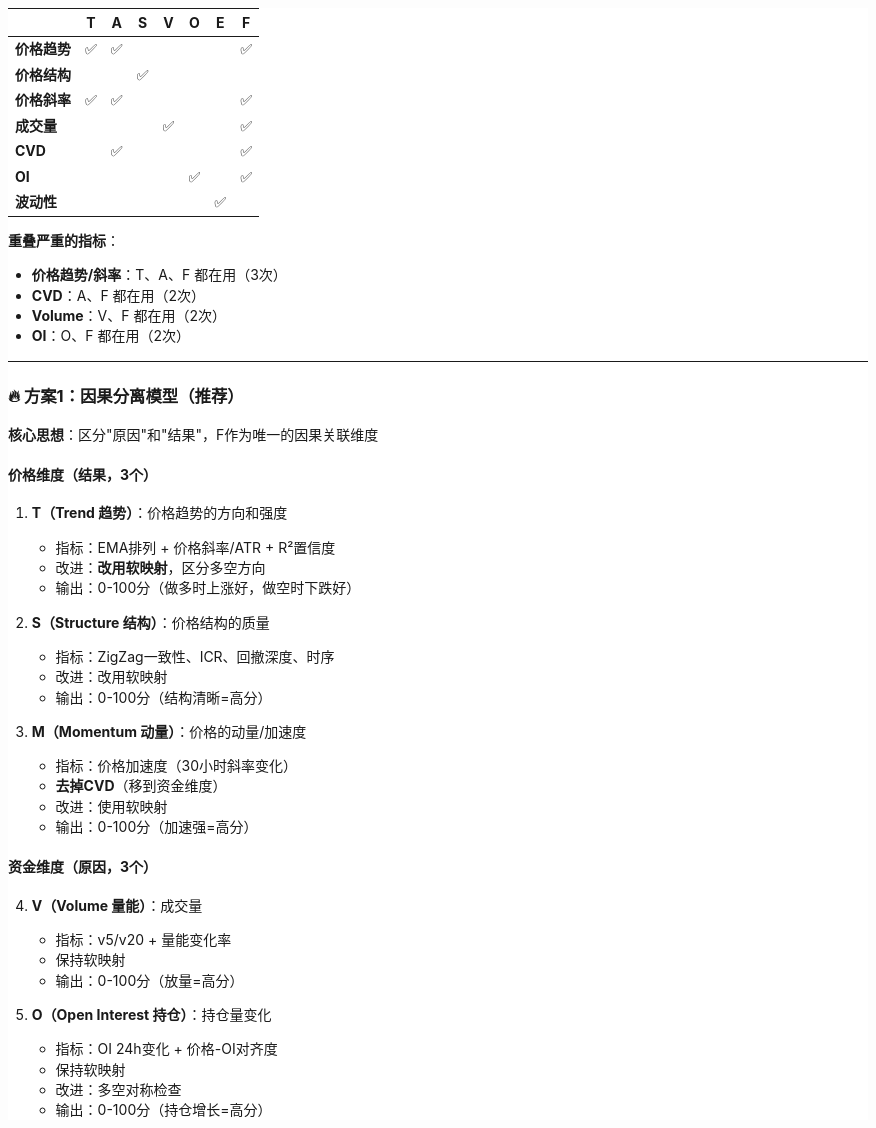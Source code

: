 |  | T | A | S | V | O | E | F |
|--|---|---|---|---|---|---|---|
| **价格趋势** | ✅ | ✅ |  |  |  |  | ✅ |
| **价格结构** |  |  | ✅ |  |  |  |  |
| **价格斜率** | ✅ | ✅ |  |  |  |  | ✅ |
| **成交量** |  |  |  | ✅ |  |  | ✅ |
| **CVD** |  | ✅ |  |  |  |  | ✅ |
| **OI** |  |  |  |  | ✅ |  | ✅ |
| **波动性** |  |  |  |  |  | ✅ |  |

**重叠严重的指标**：
- **价格趋势/斜率**：T、A、F 都在用（3次）
- **CVD**：A、F 都在用（2次）
- **Volume**：V、F 都在用（2次）
- **OI**：O、F 都在用（2次）

---

### 🔥 方案1：因果分离模型（推荐）

**核心思想**：区分"原因"和"结果"，F作为唯一的因果关联维度

#### 价格维度（结果，3个）
1. **T（Trend 趋势）**：价格趋势的方向和强度
   - 指标：EMA排列 + 价格斜率/ATR + R²置信度
   - 改进：**改用软映射**，区分多空方向
   - 输出：0-100分（做多时上涨好，做空时下跌好）

2. **S（Structure 结构）**：价格结构的质量
   - 指标：ZigZag一致性、ICR、回撤深度、时序
   - 改进：改用软映射
   - 输出：0-100分（结构清晰=高分）

3. **M（Momentum 动量）**：价格的动量/加速度
   - 指标：价格加速度（30小时斜率变化）
   - **去掉CVD**（移到资金维度）
   - 改进：使用软映射
   - 输出：0-100分（加速强=高分）

#### 资金维度（原因，3个）
4. **V（Volume 量能）**：成交量
   - 指标：v5/v20 + 量能变化率
   - 保持软映射
   - 输出：0-100分（放量=高分）

5. **O（Open Interest 持仓）**：持仓量变化
   - 指标：OI 24h变化 + 价格-OI对齐度
   - 保持软映射
   - 改进：多空对称检查
   - 输出：0-100分（持仓增长=高分）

====================

> EXERCISE GOAL: Restate word for word the entries above from the line with "- **Volume**：V、F 都在用（2次）" through the line with "5. **O（Open Interest 持仓）**：持仓量变化", inclusive, leaving out everything else.

> RESULT BELOW:
- **Volume**：V、F 都在用（2次）
- **OI**：O、F 都在用（2次）

---

### 🔥 方案1：因果分离模型（推荐）

**核心思想**：区分"原因"和"结果"，F作为唯一的因果关联维度

#### 价格维度（结果，3个）
1. **T（Trend 趋势）**：价格趋势的方向和强度
   - 指标：EMA排列 + 价格斜率/ATR + R²置信度
   - 改进：**改用软映射**，区分多空方向
   - 输出：0-100分（做多时上涨好，做空时下跌好）

2. **S（Structure 结构）**：价格结构的质量
   - 指标：ZigZag一致性、ICR、回撤深度、时序
   - 改进：改用软映射
   - 输出：0-100分（结构清晰=高分）

3. **M（Momentum 动量）**：价格的动量/加速度
   - 指标：价格加速度（30小时斜率变化）
   - **去掉CVD**（移到资金维度）
   - 改进：使用软映射
   - 输出：0-100分（加速强=高分）

#### 资金维度（原因，3个）
4. **V（Volume 量能）**：成交量
   - 指标：v5/v20 + 量能变化率
   - 保持软映射
   - 输出：0-100分（放量=高分）

5. **O（Open Interest 持仓）**：持仓量变化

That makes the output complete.